> _What the task asks_:
Each line of the data should be transcribed exactly as given.

> _Record extracts_:
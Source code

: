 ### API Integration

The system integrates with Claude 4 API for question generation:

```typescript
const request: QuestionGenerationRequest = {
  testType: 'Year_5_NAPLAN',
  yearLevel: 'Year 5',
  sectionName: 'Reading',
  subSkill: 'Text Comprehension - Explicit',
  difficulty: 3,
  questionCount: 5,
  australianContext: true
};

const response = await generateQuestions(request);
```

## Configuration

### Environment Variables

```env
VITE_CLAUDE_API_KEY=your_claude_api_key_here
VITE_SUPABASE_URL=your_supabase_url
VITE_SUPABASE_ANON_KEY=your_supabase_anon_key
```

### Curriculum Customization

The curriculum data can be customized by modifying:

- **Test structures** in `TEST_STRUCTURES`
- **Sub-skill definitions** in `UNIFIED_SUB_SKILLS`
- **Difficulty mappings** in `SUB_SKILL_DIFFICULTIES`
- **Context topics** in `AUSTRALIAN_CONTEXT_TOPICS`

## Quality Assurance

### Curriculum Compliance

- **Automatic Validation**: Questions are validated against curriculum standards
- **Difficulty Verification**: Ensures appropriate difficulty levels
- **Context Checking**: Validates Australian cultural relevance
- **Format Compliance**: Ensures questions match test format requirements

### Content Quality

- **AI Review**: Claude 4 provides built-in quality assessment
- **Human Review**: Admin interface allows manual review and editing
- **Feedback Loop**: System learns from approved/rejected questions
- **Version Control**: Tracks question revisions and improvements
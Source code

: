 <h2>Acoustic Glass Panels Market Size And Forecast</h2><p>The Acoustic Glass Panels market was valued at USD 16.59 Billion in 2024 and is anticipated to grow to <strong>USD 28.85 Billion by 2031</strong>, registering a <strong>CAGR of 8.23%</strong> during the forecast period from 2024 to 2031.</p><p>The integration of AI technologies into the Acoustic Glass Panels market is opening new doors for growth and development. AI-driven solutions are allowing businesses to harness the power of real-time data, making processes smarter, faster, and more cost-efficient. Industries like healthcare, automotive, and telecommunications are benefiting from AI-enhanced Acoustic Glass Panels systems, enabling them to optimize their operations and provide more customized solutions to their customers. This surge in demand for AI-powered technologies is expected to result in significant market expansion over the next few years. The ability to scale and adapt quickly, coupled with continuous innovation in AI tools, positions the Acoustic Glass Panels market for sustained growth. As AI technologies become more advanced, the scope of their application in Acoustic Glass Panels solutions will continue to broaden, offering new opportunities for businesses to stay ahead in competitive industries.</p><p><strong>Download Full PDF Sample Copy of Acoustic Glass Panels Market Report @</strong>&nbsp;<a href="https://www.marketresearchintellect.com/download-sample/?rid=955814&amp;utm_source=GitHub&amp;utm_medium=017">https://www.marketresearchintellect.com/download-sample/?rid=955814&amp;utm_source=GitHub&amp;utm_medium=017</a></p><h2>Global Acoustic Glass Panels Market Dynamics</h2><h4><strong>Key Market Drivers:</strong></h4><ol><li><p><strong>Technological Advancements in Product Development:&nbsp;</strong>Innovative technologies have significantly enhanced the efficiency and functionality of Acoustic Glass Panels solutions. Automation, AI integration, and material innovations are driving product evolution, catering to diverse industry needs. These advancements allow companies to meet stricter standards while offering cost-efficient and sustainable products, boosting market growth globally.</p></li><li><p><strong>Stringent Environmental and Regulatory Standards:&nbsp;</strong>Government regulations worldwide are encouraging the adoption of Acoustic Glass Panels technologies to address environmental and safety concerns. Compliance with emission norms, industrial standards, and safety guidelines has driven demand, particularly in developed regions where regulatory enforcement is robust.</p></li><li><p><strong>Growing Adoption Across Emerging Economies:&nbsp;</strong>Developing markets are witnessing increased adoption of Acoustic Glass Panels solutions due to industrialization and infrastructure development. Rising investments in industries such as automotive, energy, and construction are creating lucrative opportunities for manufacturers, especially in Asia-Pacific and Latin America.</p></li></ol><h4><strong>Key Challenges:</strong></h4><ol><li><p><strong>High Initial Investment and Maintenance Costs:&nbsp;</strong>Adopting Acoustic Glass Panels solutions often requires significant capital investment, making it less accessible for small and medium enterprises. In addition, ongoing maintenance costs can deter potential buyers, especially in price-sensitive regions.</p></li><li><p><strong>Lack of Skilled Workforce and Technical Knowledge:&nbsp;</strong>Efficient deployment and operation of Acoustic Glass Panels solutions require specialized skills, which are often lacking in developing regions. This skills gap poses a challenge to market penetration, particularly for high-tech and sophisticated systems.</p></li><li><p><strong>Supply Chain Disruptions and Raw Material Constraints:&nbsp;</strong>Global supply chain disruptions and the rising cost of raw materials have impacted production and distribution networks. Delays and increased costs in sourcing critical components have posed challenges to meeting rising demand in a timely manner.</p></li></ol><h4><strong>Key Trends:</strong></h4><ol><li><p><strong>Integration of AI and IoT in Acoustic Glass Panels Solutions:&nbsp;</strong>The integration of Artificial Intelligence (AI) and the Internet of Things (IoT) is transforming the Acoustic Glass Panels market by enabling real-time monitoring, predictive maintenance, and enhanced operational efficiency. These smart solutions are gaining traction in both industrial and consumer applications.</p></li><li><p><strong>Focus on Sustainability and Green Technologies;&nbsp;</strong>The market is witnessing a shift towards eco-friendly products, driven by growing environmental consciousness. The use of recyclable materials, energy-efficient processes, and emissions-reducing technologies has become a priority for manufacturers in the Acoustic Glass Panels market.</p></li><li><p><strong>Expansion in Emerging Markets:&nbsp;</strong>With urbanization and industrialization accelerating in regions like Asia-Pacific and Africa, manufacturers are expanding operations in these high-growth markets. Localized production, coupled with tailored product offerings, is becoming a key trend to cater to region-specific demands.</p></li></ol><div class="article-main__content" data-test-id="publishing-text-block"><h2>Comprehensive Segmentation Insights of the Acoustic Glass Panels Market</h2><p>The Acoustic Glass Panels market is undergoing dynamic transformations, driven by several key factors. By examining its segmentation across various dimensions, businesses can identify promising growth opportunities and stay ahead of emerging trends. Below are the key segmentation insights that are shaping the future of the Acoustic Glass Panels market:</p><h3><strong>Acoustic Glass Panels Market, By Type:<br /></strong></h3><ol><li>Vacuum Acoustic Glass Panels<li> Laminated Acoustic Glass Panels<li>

> _Task response_:
Source code

: ### API Integration

The system integrates with Claude 4 API for question generation:

```typescript
const request: QuestionGenerationRequest = {
  testType: 'Year_5_NAPLAN',
  yearLevel: 'Year 5',
  sectionName: 'Reading',
  subSkill: 'Text Comprehension - Explicit',
  difficulty: 3,
  questionCount: 5,
  australianContext: true
};

const response = await generateQuestions(request);
```

## Configuration

### Environment Variables

```env
VITE_CLAUDE_API_KEY=your_claude_api_key_here
VITE_SUPABASE_URL=your_supabase_url
VITE_SUPABASE_ANON_KEY=your_supabase_anon_key
```

### Curriculum Customization

The curriculum data can be customized by modifying:

- **Test structures** in `TEST_STRUCTURES`
- **Sub-skill definitions** in `UNIFIED_SUB_SKILLS`
- **Difficulty mappings** in `SUB_SKILL_DIFFICULTIES`
- **Context topics** in `AUSTRALIAN_CONTEXT_TOPICS`

## Quality Assurance

### Curriculum Compliance

- **Automatic Validation**: Questions are validated against curriculum standards
- **Difficulty Verification**: Ensures appropriate difficulty levels
- **Context Checking**: Validates Australian cultural relevance
- **Format Compliance**: Ensures questions match test format requirements

### Content Quality

- **AI Review**: Claude 4 provides built-in quality assessment
- **Human Review**: Admin interface allows manual review and editing
- **Feedback Loop**: System learns from approved/rejected questions
- **Version Control**: Tracks question revisions and improvements
Source code

: <h2>Acoustic Glass Panels Market Size And Forecast</h2><p>The Acoustic Glass Panels market was valued at USD 16.59 Billion in 2024 and is anticipated to grow to <strong>USD 28.85 Billion by 2031</strong>, registering a <strong>CAGR of 8.23%</strong> during the forecast period from 2024 to 2031.</p><p>The integration of AI technologies into the Acoustic Glass Panels market is opening new doors for growth and development. AI-driven solutions are allowing businesses to harness the power of real-time data, making processes smarter, faster, and more cost-efficient. Industries like healthcare, automotive, and telecommunications are benefiting from AI-enhanced Acoustic Glass Panels systems, enabling them to optimize their operations and provide more customized solutions to their customers. This surge in demand for AI-powered technologies is expected to result in significant market expansion over the next few years. The ability to scale and adapt quickly, coupled with continuous innovation in AI tools, positions the Acoustic Glass Panels market for sustained growth. As AI technologies become more advanced, the scope of their application in Acoustic Glass Panels solutions will continue to broaden, offering new opportunities for businesses to stay ahead in competitive industries.</p><p><strong>Download Full PDF Sample Copy of Acoustic Glass Panels Market Report @</strong>&nbsp;<a href="https://www.marketresearchintellect.com/download-sample/?rid=955814&amp;utm_source=GitHub&amp;utm_medium=017">https://www.marketresearchintellect.com/download-sample/?rid=955814&amp;utm_source=GitHub&amp;utm_medium=017</a></p><h2>Global Acoustic Glass Panels Market Dynamics</h2><h4><strong>Key Market Drivers:</strong></h4><ol><li><p><strong>Technological Advancements in Product Development:&nbsp;</strong>Innovative technologies have significantly enhanced the efficiency and functionality of Acoustic Glass Panels solutions. Automation, AI integration, and material innovations are driving product evolution, catering to diverse industry needs. These advancements allow companies to meet stricter standards while offering cost-efficient and sustainable products, boosting market growth globally.</p></li><li><p><strong>Stringent Environmental and Regulatory Standards:&nbsp;</strong>Government regulations worldwide are encouraging the adoption of Acoustic Glass Panels technologies to address environmental and safety concerns. Compliance with emission norms, industrial standards, and safety guidelines has driven demand, particularly in developed regions where regulatory enforcement is robust.</p></li><li><p><strong>Growing Adoption Across Emerging Economies:&nbsp;</strong>Developing markets are witnessing increased adoption of Acoustic Glass Panels solutions due to industrialization and infrastructure development. Rising investments in industries such as automotive, energy, and construction are creating lucrative opportunities for manufacturers, especially in Asia-Pacific and Latin America.</p></li></ol><h4><strong>Key Challenges:</strong></h4><ol><li><p><strong>High Initial Investment and Maintenance Costs:&nbsp;</strong>Adopting Acoustic Glass Panels solutions often requires significant capital investment, making it less accessible for small and medium enterprises. In addition, ongoing maintenance costs can deter potential buyers, especially in price-sensitive regions.</p></li><li><p><strong>Lack of Skilled Workforce and Technical Knowledge:&nbsp;</strong>Efficient deployment and operation of Acoustic Glass Panels solutions require specialized skills, which are often lacking in developing regions. This skills gap poses a challenge to market penetration, particularly for high-tech and sophisticated systems.</p></li><li><p><strong>Supply Chain Disruptions and Raw Material Constraints:&nbsp;</strong>Global supply chain disruptions and the rising cost of raw materials have impacted production and distribution networks. Delays and increased costs in sourcing critical components have posed challenges to meeting rising demand in a timely manner.</p></li></ol><h4><strong>Key Trends:</strong></h4><ol><li><p><strong>Integration of AI and IoT in Acoustic Glass Panels Solutions:&nbsp;</strong>The integration of Artificial Intelligence (AI) and the Internet of Things (IoT) is transforming the Acoustic Glass Panels market by enabling real-time monitoring, predictive maintenance, and enhanced operational efficiency. These smart solutions are gaining traction in both industrial and consumer applications.</p></li><li><p><strong>Focus on Sustainability and Green Technologies;&nbsp;</strong>The market is witnessing a shift towards eco-friendly products, driven by growing environmental consciousness. The use of recyclable materials, energy-efficient processes, and emissions-reducing technologies has become a priority for manufacturers in the Acoustic Glass Panels market.</p></li><li><p><strong>Expansion in Emerging Markets:&nbsp;</strong>With urbanization and industrialization accelerating in regions like Asia-Pacific and Africa, manufacturers are expanding operations in these high-growth markets. Localized production, coupled with tailored product offerings, is becoming a key trend to cater to region-specific demands.</p></li></ol><div class="article-main__content" data-test-id="publishing-text-block"><h2>Comprehensive Segmentation Insights of the Acoustic Glass Panels Market</h2><p>The Acoustic Glass Panels market is undergoing dynamic transformations, driven by several key factors. By examining its segmentation across various dimensions, businesses can identify promising growth opportunities and stay ahead of emerging trends. Below are the key segmentation insights that are shaping the future of the Acoustic Glass Panels market:</p><h3><strong>Acoustic Glass Panels Market, By Type:<br /></strong></h3><ol><li>Vacuum Acoustic Glass Panels<li> Laminated Acoustic Glass Panels<li>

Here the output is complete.